━━ Data to examine ━━

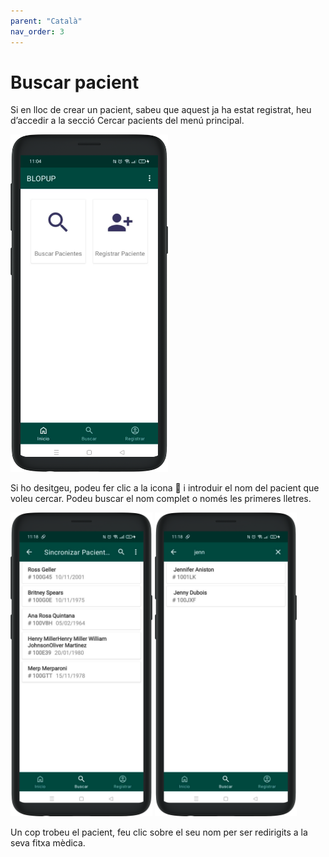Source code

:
 ```yaml
---
parent: "Català"
nav_order: 3
---
```


# Buscar pacient

Si en lloc de crear un pacient, sabeu que aquest ja ha estat registrat, heu d’accedir a la secció Cercar pacients del menú principal.

<img src="../assets/dashboard.png" width="50%">

Si ho desitgeu, podeu fer clic a la icona 🔎 i introduir el nom del pacient que voleu cercar. Podeu buscar el nom complet o només les primeres lletres.

<img src="../assets/search-1.png" width="45%">
<img src="../assets/search-2.png" width="45%">

Un cop trobeu el pacient, feu clic sobre el seu nom per ser redirigits a la seva fitxa mèdica.
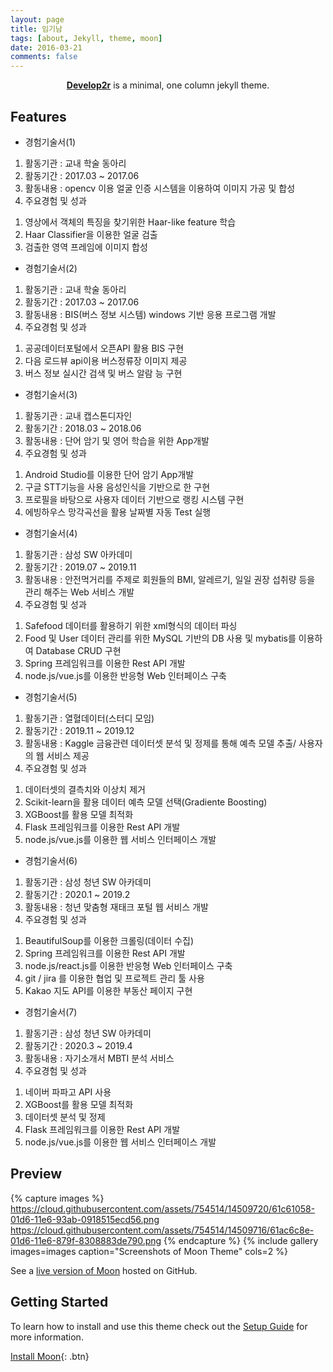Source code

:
```yaml
---
layout: page
title: 임기남
tags: [about, Jekyll, theme, moon]
date: 2016-03-21
comments: false
---
```

    
<center><a href="https://limkinam.github.io/"><b>Develop2r</b></a> is a minimal, one column jekyll theme.</center>

## Features
* 경험기술서(1)
1. 활동기관 : 교내 학술 동아리 
2. 활동기간 : 2017.03 ~ 2017.06 
3. 활동내용 : opencv 이용 얼굴 인증 시스템을 이용하여 이미지 가공 및 합성 
4. 주요경험 및 성과 
1) 영상에서 객체의 특징을 찾기위한 Haar-like feature 학습 
2) Haar Classifier을 이용한 얼굴 검출 
3) 검출한 영역 프레임에 이미지 합성

* 경험기술서(2)
1. 활동기관 : 교내 학술 동아리 
2. 활동기간 : 2017.03 ~ 2017.06 
3. 활동내용 : BIS(버스 정보 시스템) windows 기반 응용 프로그램 개발 
4. 주요경험 및 성과 
1) 공공데이터포털에서 오픈API 활용 BIS 구현 
2) 다음 로드뷰 api이용 버스정류장 이미지 제공 
3) 버스 정보 실시간 검색 및 버스 알람 능 구현 

* 경험기술서(3)
1. 활동기관 : 교내 캡스톤디자인 
2. 활동기간 : 2018.03 ~ 2018.06 
3. 활동내용 : 단어 암기 및 영어 학습을 위한 App개발 
4. 주요경험 및 성과 
1) Android Studio를 이용한 단어 암기 App개발 
2) 구글 STT기능을 사용 음성인식을 기반으로 한 구현 
3) 프로필을 바탕으로 사용자 데이터 기반으로 랭킹 시스템 구현 
4) 에빙하우스 망각곡선을 활용 날짜별 자동 Test 실행 

* 경험기술서(4)
1. 활동기관 : 삼성 SW 아카데미 
2. 활동기간 : 2019.07 ~ 2019.11 
3. 활동내용 : 안전먹거리를 주제로 회원들의 BMI, 알레르기, 일일 권장 섭취량 등을 관리 해주는 Web 서비스 개발 
4. 주요경험 및 성과 
1) Safefood 데이터를 활용하기 위한 xml형식의 데이터 파싱 
2) Food 및 User 데이터 관리를 위한 MySQL 기반의 DB 사용 및 mybatis를 이용하여 Database CRUD 구현 
3) Spring 프레임워크를 이용한 Rest API 개발 
4) node.js/vue.js를 이용한 반응형 Web 인터페이스 구축

* 경험기술서(5) 
1. 활동기관 : 열혈데이터(스터디 모임) 
2. 활동기간 : 2019.11 ~ 2019.12 
3. 활동내용 : Kaggle 금융관련 데이터셋 분석 및 정제를 통해 예측 모델 추출/ 사용자의 웹 서비스 제공 
4. 주요경험 및 성과 
1) 데이터셋의 결측치와 이상치 제거 
2) Scikit-learn을 활용 데이터 예측 모델 선택(Gradiente Boosting) 
3) XGBoost를 활용 모델 최적화 
4) Flask 프레임워크를 이용한 Rest API 개발 
5) node.js/vue.js를 이용한 웹 서비스 인터페이스 개발 

* 경험기술서(6) 
1. 활동기관 : 삼성 청년 SW 아카데미
2. 활동기간 : 2020.1 ~ 2019.2
3. 활동내용 : 청년 맞춤형 재태크 포털 웹 서비스 개발
4. 주요경험 및 성과 
1) BeautifulSoup를 이용한 크롤링(데이터 수집)
2) Spring 프레임워크를 이용한 Rest API 개발 
3) node.js/react.js를 이용한 반응형 Web 인터페이스 구축
4) git / jira 를 이용한 협업 및 프로젝트 관리 툴 사용
5) Kakao 지도 API를 이용한 부동산 페이지 구현

* 경험기술서(7) 
1. 활동기관 : 삼성 청년 SW 아카데미
2. 활동기간 : 2020.3 ~ 2019.4
3. 활동내용 : 자기소개서 MBTI 분석 서비스
4. 주요경험 및 성과 
1) 네이버 파파고 API 사용 
2) XGBoost를 활용 모델 최적화 
3) 데이터셋 분석 및 정제 
4) Flask 프레임워크를 이용한 Rest API 개발 
5) node.js/vue.js를 이용한 웹 서비스 인터페이스 개발 


## Preview

{% capture images %}
    https://cloud.githubusercontent.com/assets/754514/14509720/61c61058-01d6-11e6-93ab-0918515ecd56.png
    https://cloud.githubusercontent.com/assets/754514/14509716/61ac6c8e-01d6-11e6-879f-8308883de790.png
{% endcapture %}
{% include gallery images=images caption="Screenshots of Moon Theme" cols=2 %}

See a [live version of Moon](http://taylantatli.github.io/Moon) hosted on GitHub.

## Getting Started

To learn how to install and use this theme check out the [Setup Guide](http://taylantatli.me/Moon/moon-theme/) for more information.
      
[Install Moon](https://github.com/TaylanTatli/Moon){: .btn}
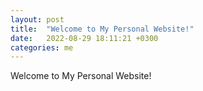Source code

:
 ```yaml
---
layout: post
title:  "Welcome to My Personal Website!"
date:   2022-08-29 18:11:21 +0300
categories: me
---
```


Welcome to My Personal Website!
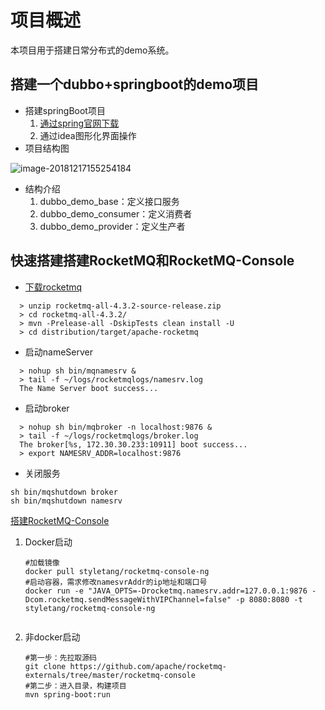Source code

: # 项目概述

本项目用于搭建日常分布式的demo系统。



## 搭建一个dubbo+springboot的demo项目

- 搭建springBoot项目
  1. [通过spring官网下载](https://start.spring.io/)
  2. 通过idea图形化界面操作
- 项目结构图

![image-20181217155254184](https://ws4.sinaimg.cn/large/006tNbRwgy1fy9sn0oq8tj307r028t8p.jpg)

- 结构介绍
  1. dubbo_demo_base：定义接口服务
  2. dubbo_demo_consumer：定义消费者
  3. dubbo_demo_provider：定义生产者

## 快速搭建搭建RocketMQ和RocketMQ-Console

- [下载rocketmq](https://rocketmq.apache.org/)

```shell
  > unzip rocketmq-all-4.3.2-source-release.zip
  > cd rocketmq-all-4.3.2/
  > mvn -Prelease-all -DskipTests clean install -U
  > cd distribution/target/apache-rocketmq
```

- 启动nameServer

```shell
  > nohup sh bin/mqnamesrv &
  > tail -f ~/logs/rocketmqlogs/namesrv.log
  The Name Server boot success...
```

- 启动broker

```shell
  > nohup sh bin/mqbroker -n localhost:9876 &
  > tail -f ~/logs/rocketmqlogs/broker.log 
  The broker[%s, 172.30.30.233:10911] boot success...
  > export NAMESRV_ADDR=localhost:9876
```

- 关闭服务

```shell
sh bin/mqshutdown broker
sh bin/mqshutdown namesrv
```

[搭建RocketMQ-Console](https://github.com/apache/rocketmq-externals/blob/master/rocketmq-console/README.md)

1. Docker启动

   ```shell
   #加载镜像
   docker pull styletang/rocketmq-console-ng
   #启动容器，需求修改namesvrAddr的ip地址和端口号
   docker run -e "JAVA_OPTS=-Drocketmq.namesrv.addr=127.0.0.1:9876 -Dcom.rocketmq.sendMessageWithVIPChannel=false" -p 8080:8080 -t styletang/rocketmq-console-ng
   
   
   ```

2. 非docker启动

   ```shell
   #第一步：先拉取源码
   git clone https://github.com/apache/rocketmq-externals/tree/master/rocketmq-console
   #第二步：进入目录，构建项目
   mvn spring-boot:run
   
   
   ```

━━━

● Exercise brief
Without the pictures, print the records in full, exactly as they appear.

● Expected answer
Source code

:
 ```yaml
---
parent: "Català"
nav_order: 3
---
```


# Buscar pacient

Si en lloc de crear un pacient, sabeu que aquest ja ha estat registrat, heu d’accedir a la secció Cercar pacients del menú principal.

<img src="../assets/dashboard.png" width="50%">

Si ho desitgeu, podeu fer clic a la icona 🔎 i introduir el nom del pacient que voleu cercar. Podeu buscar el nom complet o només les primeres lletres.

<img src="../assets/search-1.png" width="45%">
<img src="../assets/search-2.png" width="45%">

Un cop trobeu el pacient, feu clic sobre el seu nom per ser redirigits a la seva fitxa mèdica.
Source code

:
```yaml
---
layout: page
title: 임기남
tags: [about, Jekyll, theme, moon]
date: 2016-03-21
comments: false
---
```

    
<center><a href="https://limkinam.github.io/"><b>Develop2r</b></a> is a minimal, one column jekyll theme.</center>

## Features
* 경험기술서(1)
1. 활동기관 : 교내 학술 동아리 
2. 활동기간 : 2017.03 ~ 2017.06 
3. 활동내용 : opencv 이용 얼굴 인증 시스템을 이용하여 이미지 가공 및 합성 
4. 주요경험 및 성과 
1) 영상에서 객체의 특징을 찾기위한 Haar-like feature 학습 
2) Haar Classifier을 이용한 얼굴 검출 
3) 검출한 영역 프레임에 이미지 합성

* 경험기술서(2)
1. 활동기관 : 교내 학술 동아리 
2. 활동기간 : 2017.03 ~ 2017.06 
3. 활동내용 : BIS(버스 정보 시스템) windows 기반 응용 프로그램 개발 
4. 주요경험 및 성과 
1) 공공데이터포털에서 오픈API 활용 BIS 구현 
2) 다음 로드뷰 api이용 버스정류장 이미지 제공 
3) 버스 정보 실시간 검색 및 버스 알람 능 구현 

* 경험기술서(3)
1. 활동기관 : 교내 캡스톤디자인 
2. 활동기간 : 2018.03 ~ 2018.06 
3. 활동내용 : 단어 암기 및 영어 학습을 위한 App개발 
4. 주요경험 및 성과 
1) Android Studio를 이용한 단어 암기 App개발 
2) 구글 STT기능을 사용 음성인식을 기반으로 한 구현 
3) 프로필을 바탕으로 사용자 데이터 기반으로 랭킹 시스템 구현 
4) 에빙하우스 망각곡선을 활용 날짜별 자동 Test 실행 

* 경험기술서(4)
1. 활동기관 : 삼성 SW 아카데미 
2. 활동기간 : 2019.07 ~ 2019.11 
3. 활동내용 : 안전먹거리를 주제로 회원들의 BMI, 알레르기, 일일 권장 섭취량 등을 관리 해주는 Web 서비스 개발 
4. 주요경험 및 성과 
1) Safefood 데이터를 활용하기 위한 xml형식의 데이터 파싱 
2) Food 및 User 데이터 관리를 위한 MySQL 기반의 DB 사용 및 mybatis를 이용하여 Database CRUD 구현 
3) Spring 프레임워크를 이용한 Rest API 개발 
4) node.js/vue.js를 이용한 반응형 Web 인터페이스 구축

* 경험기술서(5) 
1. 활동기관 : 열혈데이터(스터디 모임) 
2. 활동기간 : 2019.11 ~ 2019.12 
3. 활동내용 : Kaggle 금융관련 데이터셋 분석 및 정제를 통해 예측 모델 추출/ 사용자의 웹 서비스 제공 
4. 주요경험 및 성과 
1) 데이터셋의 결측치와 이상치 제거 
2) Scikit-learn을 활용 데이터 예측 모델 선택(Gradiente Boosting) 
3) XGBoost를 활용 모델 최적화 
4) Flask 프레임워크를 이용한 Rest API 개발 
5) node.js/vue.js를 이용한 웹 서비스 인터페이스 개발 

* 경험기술서(6) 
1. 활동기관 : 삼성 청년 SW 아카데미
2. 활동기간 : 2020.1 ~ 2019.2
3. 활동내용 : 청년 맞춤형 재태크 포털 웹 서비스 개발
4. 주요경험 및 성과 
1) BeautifulSoup를 이용한 크롤링(데이터 수집)
2) Spring 프레임워크를 이용한 Rest API 개발 
3) node.js/react.js를 이용한 반응형 Web 인터페이스 구축
4) git / jira 를 이용한 협업 및 프로젝트 관리 툴 사용
5) Kakao 지도 API를 이용한 부동산 페이지 구현

* 경험기술서(7) 
1. 활동기관 : 삼성 청년 SW 아카데미
2. 활동기간 : 2020.3 ~ 2019.4
3. 활동내용 : 자기소개서 MBTI 분석 서비스
4. 주요경험 및 성과 
1) 네이버 파파고 API 사용 
2) XGBoost를 활용 모델 최적화 
3) 데이터셋 분석 및 정제 
4) Flask 프레임워크를 이용한 Rest API 개발 
5) node.js/vue.js를 이용한 웹 서비스 인터페이스 개발 


## Preview

{% capture images %}
    https://cloud.githubusercontent.com/assets/754514/14509720/61c61058-01d6-11e6-93ab-0918515ecd56.png
    https://cloud.githubusercontent.com/assets/754514/14509716/61ac6c8e-01d6-11e6-879f-8308883de790.png
{% endcapture %}
{% include gallery images=images caption="Screenshots of Moon Theme" cols=2 %}

See a [live version of Moon](http://taylantatli.github.io/Moon) hosted on GitHub.

## Getting Started

To learn how to install and use this theme check out the [Setup Guide](http://taylantatli.me/Moon/moon-theme/) for more information.
      
[Install Moon](https://github.com/TaylanTatli/Moon){: .btn}
Source code

:
 ```yaml
---
layout: post
title:  "Welcome to My Personal Website!"
date:   2022-08-29 18:11:21 +0300
categories: me
---
```


Welcome to My Personal Website!
Source code

: # 项目概述

本项目用于搭建日常分布式的demo系统。



## 搭建一个dubbo+springboot的demo项目

- 搭建springBoot项目
  1. [通过spring官网下载](https://start.spring.io/)
  2. 通过idea图形化界面操作
- 项目结构图

![image-20181217155254184](https://ws4.sinaimg.cn/large/006tNbRwgy1fy9sn0oq8tj307r028t8p.jpg)

- 结构介绍
  1. dubbo_demo_base：定义接口服务
  2. dubbo_demo_consumer：定义消费者
  3. dubbo_demo_provider：定义生产者

## 快速搭建搭建RocketMQ和RocketMQ-Console

- [下载rocketmq](https://rocketmq.apache.org/)

```shell
  > unzip rocketmq-all-4.3.2-source-release.zip
  > cd rocketmq-all-4.3.2/
  > mvn -Prelease-all -DskipTests clean install -U
  > cd distribution/target/apache-rocketmq
```

- 启动nameServer

```shell
  > nohup sh bin/mqnamesrv &
  > tail -f ~/logs/rocketmqlogs/namesrv.log
  The Name Server boot success...
```

- 启动broker

```shell
  > nohup sh bin/mqbroker -n localhost:9876 &
  > tail -f ~/logs/rocketmqlogs/broker.log 
  The broker[%s, 172.30.30.233:10911] boot success...
  > export NAMESRV_ADDR=localhost:9876
```

- 关闭服务

```shell
sh bin/mqshutdown broker
sh bin/mqshutdown namesrv
```

[搭建RocketMQ-Console](https://github.com/apache/rocketmq-externals/blob/master/rocketmq-console/README.md)

1. Docker启动

   ```shell
   #加载镜像
   docker pull styletang/rocketmq-console-ng
   #启动容器，需求修改namesvrAddr的ip地址和端口号
   docker run -e "JAVA_OPTS=-Drocketmq.namesrv.addr=127.0.0.1:9876 -Dcom.rocketmq.sendMessageWithVIPChannel=false" -p 8080:8080 -t styletang/rocketmq-console-ng
   
   
   ```

2. 非docker启动

   ```shell
   #第一步：先拉取源码
   git clone https://github.com/apache/rocketmq-externals/tree/master/rocketmq-console
   #第二步：进入目录，构建项目
   mvn spring-boot:run
   
   
   ```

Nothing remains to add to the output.